__What this task involves__. An acceptable response holds only the line containing "This week saw" and every line after it to the end of the records, each reproduced exactly.

__Records provided__.
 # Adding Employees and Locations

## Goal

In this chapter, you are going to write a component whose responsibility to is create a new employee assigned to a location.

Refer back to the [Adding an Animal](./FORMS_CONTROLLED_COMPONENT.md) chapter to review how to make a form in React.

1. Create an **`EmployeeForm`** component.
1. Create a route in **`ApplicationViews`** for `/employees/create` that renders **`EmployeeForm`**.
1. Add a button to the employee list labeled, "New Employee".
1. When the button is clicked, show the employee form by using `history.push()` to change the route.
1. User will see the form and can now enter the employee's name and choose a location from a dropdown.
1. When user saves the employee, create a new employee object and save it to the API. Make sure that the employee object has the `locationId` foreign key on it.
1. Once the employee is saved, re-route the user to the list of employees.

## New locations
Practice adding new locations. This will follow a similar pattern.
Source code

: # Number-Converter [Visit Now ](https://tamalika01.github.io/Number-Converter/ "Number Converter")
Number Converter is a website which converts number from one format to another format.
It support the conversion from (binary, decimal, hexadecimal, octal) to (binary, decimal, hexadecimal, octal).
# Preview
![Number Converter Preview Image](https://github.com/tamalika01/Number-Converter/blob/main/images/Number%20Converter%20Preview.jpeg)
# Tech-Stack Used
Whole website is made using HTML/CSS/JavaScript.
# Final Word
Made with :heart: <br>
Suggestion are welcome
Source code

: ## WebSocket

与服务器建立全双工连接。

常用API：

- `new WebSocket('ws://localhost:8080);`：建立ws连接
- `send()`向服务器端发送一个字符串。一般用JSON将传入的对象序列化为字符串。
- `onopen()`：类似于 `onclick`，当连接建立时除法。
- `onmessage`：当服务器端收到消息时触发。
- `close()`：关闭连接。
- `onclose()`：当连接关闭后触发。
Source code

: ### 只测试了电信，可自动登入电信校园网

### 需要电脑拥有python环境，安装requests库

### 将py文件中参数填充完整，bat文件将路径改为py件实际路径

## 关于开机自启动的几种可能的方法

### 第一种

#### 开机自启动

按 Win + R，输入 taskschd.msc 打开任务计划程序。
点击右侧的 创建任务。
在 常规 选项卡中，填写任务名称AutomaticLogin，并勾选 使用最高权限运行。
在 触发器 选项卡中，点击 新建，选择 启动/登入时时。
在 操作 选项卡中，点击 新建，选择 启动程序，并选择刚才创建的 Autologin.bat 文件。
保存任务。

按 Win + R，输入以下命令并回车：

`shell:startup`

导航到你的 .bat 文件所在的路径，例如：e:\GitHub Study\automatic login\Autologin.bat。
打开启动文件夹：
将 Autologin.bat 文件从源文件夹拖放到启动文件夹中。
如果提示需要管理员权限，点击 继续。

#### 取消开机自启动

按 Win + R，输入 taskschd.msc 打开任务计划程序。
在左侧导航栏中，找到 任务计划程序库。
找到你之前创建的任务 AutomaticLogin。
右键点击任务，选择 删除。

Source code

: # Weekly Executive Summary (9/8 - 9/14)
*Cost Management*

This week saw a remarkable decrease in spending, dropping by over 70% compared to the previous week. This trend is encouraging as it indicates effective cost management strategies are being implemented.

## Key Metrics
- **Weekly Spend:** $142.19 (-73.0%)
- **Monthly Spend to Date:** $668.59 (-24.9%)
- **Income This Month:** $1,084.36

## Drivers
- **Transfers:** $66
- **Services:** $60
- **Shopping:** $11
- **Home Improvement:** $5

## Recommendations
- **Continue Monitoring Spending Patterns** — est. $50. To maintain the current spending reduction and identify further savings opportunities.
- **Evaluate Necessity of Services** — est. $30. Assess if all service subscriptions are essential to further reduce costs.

__Task result__.
This week saw a remarkable decrease in spending, dropping by over 70% compared to the previous week. This trend is encouraging as it indicates effective cost management strategies are being implemented.

## Key Metrics
- **Weekly Spend:** $142.19 (-73.0%)
- **Monthly Spend to Date:** $668.59 (-24.9%)
- **Income This Month:** $1,084.36

## Drivers
- **Transfers:** $66
- **Services:** $60
- **Shopping:** $11
- **Home Improvement:** $5

## Recommendations
- **Continue Monitoring Spending Patterns** — est. $50. To maintain the current spending reduction and identify further savings opportunities.
- **Evaluate Necessity of Services** — est. $30. Assess if all service subscriptions are essential to further reduce costs.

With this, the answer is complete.